* REQUIRED WORK: Reproduce exactly, from the data that follows, the line with "int (*TakeWhile)(Range **range, RangePredicate", the line with "int (*Concat)(Range **left, Range", and every line that lies between them.

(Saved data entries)
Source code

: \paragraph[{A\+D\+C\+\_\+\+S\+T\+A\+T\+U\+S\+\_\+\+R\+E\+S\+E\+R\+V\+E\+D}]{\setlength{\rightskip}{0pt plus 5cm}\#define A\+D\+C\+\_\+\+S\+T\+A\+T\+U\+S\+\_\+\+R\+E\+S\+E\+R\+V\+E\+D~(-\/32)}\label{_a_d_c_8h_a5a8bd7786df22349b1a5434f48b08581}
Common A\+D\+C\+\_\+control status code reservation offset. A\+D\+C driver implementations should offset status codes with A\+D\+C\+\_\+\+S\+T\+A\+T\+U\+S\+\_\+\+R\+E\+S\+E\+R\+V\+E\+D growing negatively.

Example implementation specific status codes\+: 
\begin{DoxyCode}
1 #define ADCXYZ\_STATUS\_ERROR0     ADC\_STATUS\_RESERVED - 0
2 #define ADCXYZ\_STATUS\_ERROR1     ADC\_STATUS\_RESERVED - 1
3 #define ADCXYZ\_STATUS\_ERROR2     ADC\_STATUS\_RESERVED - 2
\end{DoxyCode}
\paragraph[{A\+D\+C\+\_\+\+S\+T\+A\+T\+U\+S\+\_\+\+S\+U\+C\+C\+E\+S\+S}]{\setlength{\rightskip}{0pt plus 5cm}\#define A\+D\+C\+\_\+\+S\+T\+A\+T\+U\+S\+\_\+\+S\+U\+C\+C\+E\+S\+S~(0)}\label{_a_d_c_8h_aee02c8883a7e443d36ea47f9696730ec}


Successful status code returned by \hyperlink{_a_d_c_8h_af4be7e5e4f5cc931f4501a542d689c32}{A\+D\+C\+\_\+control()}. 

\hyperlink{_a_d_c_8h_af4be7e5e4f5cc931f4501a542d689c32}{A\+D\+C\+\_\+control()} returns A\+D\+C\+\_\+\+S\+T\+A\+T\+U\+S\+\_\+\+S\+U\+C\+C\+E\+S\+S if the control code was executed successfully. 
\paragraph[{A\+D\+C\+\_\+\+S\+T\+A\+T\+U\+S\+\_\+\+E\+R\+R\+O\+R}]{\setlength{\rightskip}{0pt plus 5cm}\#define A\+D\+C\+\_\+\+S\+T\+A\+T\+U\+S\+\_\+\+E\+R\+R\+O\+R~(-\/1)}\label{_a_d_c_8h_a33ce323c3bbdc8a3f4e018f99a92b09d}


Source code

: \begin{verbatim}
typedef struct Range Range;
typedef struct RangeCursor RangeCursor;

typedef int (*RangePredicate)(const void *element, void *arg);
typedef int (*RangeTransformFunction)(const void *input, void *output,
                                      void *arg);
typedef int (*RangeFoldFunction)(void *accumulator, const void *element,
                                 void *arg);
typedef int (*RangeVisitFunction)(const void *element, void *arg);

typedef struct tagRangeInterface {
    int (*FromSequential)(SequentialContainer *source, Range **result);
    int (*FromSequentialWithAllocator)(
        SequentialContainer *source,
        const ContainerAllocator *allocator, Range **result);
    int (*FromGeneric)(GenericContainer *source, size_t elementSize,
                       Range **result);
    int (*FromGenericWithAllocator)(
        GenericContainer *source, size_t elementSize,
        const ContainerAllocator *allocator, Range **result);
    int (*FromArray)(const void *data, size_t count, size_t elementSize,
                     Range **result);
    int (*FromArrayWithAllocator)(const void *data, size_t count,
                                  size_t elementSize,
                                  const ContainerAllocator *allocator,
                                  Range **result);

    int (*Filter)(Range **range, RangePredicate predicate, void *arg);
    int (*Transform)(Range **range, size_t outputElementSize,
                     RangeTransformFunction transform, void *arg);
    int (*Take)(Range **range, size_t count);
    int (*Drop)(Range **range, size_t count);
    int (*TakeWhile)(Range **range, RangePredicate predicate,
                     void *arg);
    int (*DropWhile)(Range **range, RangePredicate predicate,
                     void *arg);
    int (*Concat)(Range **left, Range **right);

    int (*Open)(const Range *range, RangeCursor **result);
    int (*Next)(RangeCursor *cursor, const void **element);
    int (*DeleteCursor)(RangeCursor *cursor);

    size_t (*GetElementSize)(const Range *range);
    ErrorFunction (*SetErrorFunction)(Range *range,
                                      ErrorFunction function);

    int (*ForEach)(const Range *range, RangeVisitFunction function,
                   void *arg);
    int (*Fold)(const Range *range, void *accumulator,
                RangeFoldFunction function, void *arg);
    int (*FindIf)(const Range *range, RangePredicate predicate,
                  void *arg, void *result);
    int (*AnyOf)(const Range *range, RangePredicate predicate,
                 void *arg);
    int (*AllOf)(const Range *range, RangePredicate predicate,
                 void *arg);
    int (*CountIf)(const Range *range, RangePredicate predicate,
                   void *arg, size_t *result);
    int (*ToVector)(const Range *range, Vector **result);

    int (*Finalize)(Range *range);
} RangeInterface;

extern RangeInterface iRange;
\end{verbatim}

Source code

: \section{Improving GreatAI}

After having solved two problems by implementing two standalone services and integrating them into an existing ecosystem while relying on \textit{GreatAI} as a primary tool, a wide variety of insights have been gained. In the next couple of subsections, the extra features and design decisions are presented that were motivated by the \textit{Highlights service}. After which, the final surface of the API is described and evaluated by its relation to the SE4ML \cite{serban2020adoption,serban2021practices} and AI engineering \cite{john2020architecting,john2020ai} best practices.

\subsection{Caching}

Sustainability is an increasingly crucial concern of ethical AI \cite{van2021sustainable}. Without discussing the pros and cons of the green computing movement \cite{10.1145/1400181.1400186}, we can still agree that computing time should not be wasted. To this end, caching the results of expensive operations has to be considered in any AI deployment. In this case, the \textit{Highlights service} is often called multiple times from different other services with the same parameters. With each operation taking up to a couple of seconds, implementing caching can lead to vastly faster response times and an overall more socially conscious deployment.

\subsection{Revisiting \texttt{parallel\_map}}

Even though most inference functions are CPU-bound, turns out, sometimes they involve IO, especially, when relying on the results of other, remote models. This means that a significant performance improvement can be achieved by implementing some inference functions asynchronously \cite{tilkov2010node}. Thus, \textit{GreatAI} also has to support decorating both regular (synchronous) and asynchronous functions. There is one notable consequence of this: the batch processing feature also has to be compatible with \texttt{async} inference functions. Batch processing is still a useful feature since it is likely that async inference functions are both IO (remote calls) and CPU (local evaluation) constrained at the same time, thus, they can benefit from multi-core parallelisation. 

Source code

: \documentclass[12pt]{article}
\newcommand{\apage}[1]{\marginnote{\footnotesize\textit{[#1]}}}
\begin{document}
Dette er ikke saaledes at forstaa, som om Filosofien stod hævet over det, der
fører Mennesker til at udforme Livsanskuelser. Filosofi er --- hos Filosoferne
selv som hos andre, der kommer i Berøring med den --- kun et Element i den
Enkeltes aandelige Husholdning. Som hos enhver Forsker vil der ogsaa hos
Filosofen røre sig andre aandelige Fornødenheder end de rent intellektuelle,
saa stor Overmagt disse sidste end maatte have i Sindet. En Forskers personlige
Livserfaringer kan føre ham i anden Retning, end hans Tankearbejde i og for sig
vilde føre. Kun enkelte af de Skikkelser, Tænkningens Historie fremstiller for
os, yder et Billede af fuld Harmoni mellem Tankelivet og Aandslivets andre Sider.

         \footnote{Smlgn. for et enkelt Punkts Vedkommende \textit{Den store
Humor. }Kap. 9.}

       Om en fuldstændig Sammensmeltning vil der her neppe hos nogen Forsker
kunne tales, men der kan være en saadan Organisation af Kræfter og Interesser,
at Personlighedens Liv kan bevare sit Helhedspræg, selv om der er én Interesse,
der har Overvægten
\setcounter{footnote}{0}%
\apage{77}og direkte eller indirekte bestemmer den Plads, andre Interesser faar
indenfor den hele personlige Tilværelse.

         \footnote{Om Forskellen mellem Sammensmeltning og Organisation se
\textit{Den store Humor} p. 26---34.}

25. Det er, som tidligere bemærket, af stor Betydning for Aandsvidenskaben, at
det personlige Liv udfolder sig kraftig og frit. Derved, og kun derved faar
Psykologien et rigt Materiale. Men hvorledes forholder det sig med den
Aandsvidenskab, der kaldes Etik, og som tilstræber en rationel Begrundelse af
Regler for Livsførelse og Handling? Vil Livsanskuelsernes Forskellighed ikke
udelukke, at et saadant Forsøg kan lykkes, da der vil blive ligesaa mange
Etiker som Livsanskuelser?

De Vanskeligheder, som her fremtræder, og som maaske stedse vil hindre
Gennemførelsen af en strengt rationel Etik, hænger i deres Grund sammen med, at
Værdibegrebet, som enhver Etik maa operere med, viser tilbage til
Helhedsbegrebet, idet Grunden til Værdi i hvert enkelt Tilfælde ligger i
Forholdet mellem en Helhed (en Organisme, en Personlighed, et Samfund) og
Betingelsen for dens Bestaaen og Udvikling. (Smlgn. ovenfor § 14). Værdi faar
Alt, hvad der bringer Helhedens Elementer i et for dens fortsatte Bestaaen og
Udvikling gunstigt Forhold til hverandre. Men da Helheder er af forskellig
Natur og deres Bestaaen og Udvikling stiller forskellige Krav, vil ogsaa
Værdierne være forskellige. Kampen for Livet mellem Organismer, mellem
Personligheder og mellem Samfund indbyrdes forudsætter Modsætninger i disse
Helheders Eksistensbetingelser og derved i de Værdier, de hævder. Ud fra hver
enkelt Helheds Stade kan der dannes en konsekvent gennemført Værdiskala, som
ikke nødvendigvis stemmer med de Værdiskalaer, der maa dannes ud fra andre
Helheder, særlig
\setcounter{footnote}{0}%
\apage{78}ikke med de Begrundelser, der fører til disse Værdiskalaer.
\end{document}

* YOUR SOLUTION:
    int (*TakeWhile)(Range **range, RangePredicate predicate,
                     void *arg);
    int (*DropWhile)(Range **range, RangePredicate predicate,
                     void *arg);
    int (*Concat)(Range **left, Range **right);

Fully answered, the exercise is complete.